Exercise objective ▸ Copy all lines below containing "Features".

Records provided ▸
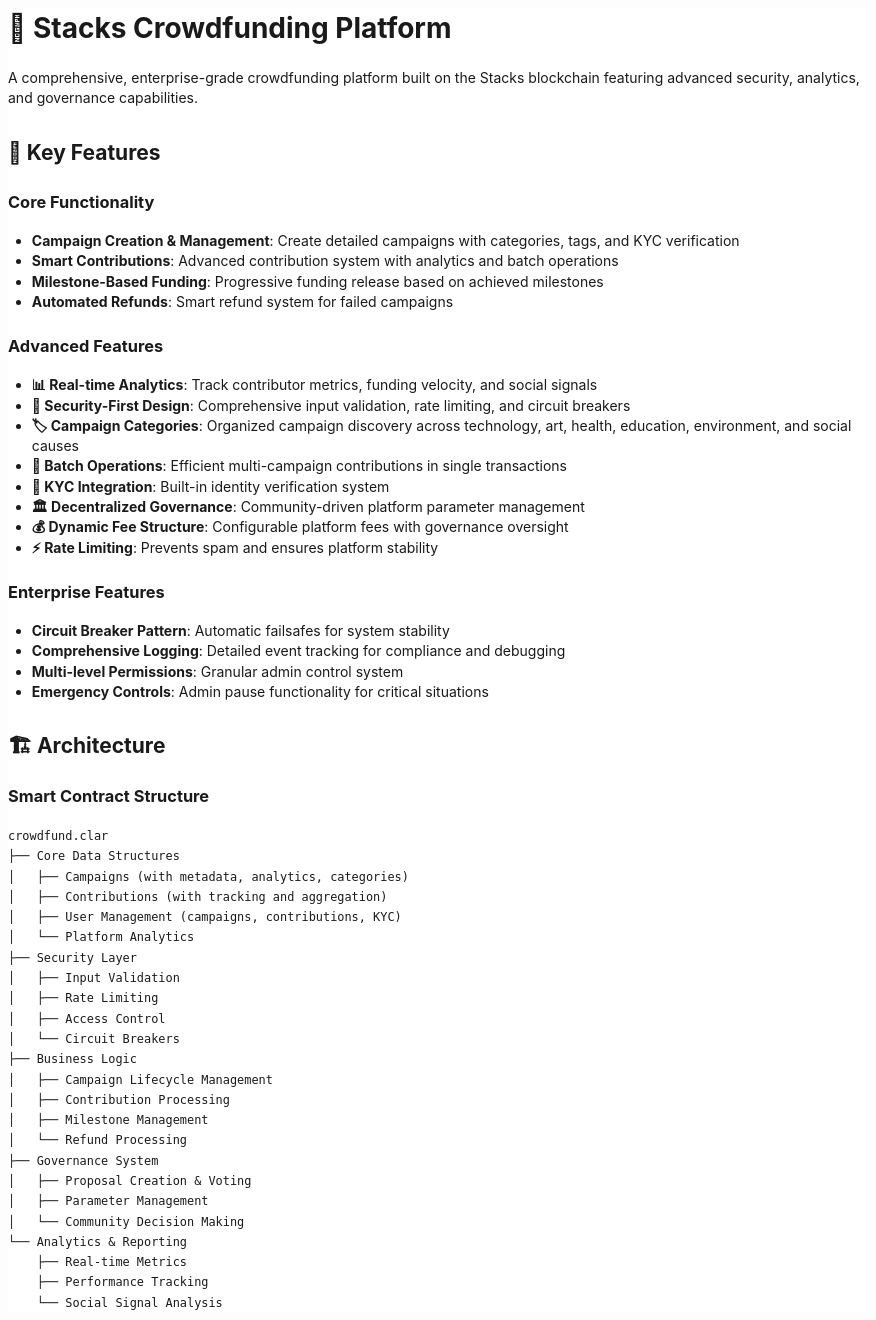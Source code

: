# 🚀 Stacks Crowdfunding Platform

A comprehensive, enterprise-grade crowdfunding platform built on the Stacks blockchain featuring advanced security, analytics, and governance capabilities.

## 🌟 Key Features

### Core Functionality
- **Campaign Creation & Management**: Create detailed campaigns with categories, tags, and KYC verification
- **Smart Contributions**: Advanced contribution system with analytics and batch operations
- **Milestone-Based Funding**: Progressive funding release based on achieved milestones
- **Automated Refunds**: Smart refund system for failed campaigns

### Advanced Features
- **📊 Real-time Analytics**: Track contributor metrics, funding velocity, and social signals
- **🔐 Security-First Design**: Comprehensive input validation, rate limiting, and circuit breakers
- **🏷️ Campaign Categories**: Organized campaign discovery across technology, art, health, education, environment, and social causes
- **📱 Batch Operations**: Efficient multi-campaign contributions in single transactions
- **👥 KYC Integration**: Built-in identity verification system
- **🏛️ Decentralized Governance**: Community-driven platform parameter management
- **💰 Dynamic Fee Structure**: Configurable platform fees with governance oversight
- **⚡ Rate Limiting**: Prevents spam and ensures platform stability

### Enterprise Features
- **Circuit Breaker Pattern**: Automatic failsafes for system stability
- **Comprehensive Logging**: Detailed event tracking for compliance and debugging
- **Multi-level Permissions**: Granular admin control system
- **Emergency Controls**: Admin pause functionality for critical situations

## 🏗️ Architecture

### Smart Contract Structure

```
crowdfund.clar
├── Core Data Structures
│   ├── Campaigns (with metadata, analytics, categories)
│   ├── Contributions (with tracking and aggregation)
│   ├── User Management (campaigns, contributions, KYC)
│   └── Platform Analytics
├── Security Layer
│   ├── Input Validation
│   ├── Rate Limiting
│   ├── Access Control
│   └── Circuit Breakers
├── Business Logic
│   ├── Campaign Lifecycle Management
│   ├── Contribution Processing
│   ├── Milestone Management
│   └── Refund Processing
├── Governance System
│   ├── Proposal Creation & Voting
│   ├── Parameter Management
│   └── Community Decision Making
└── Analytics & Reporting
    ├── Real-time Metrics
    ├── Performance Tracking
    └── Social Signal Analysis
```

Task result ▸
## 🌟 Key Features
### Advanced Features
### Enterprise Features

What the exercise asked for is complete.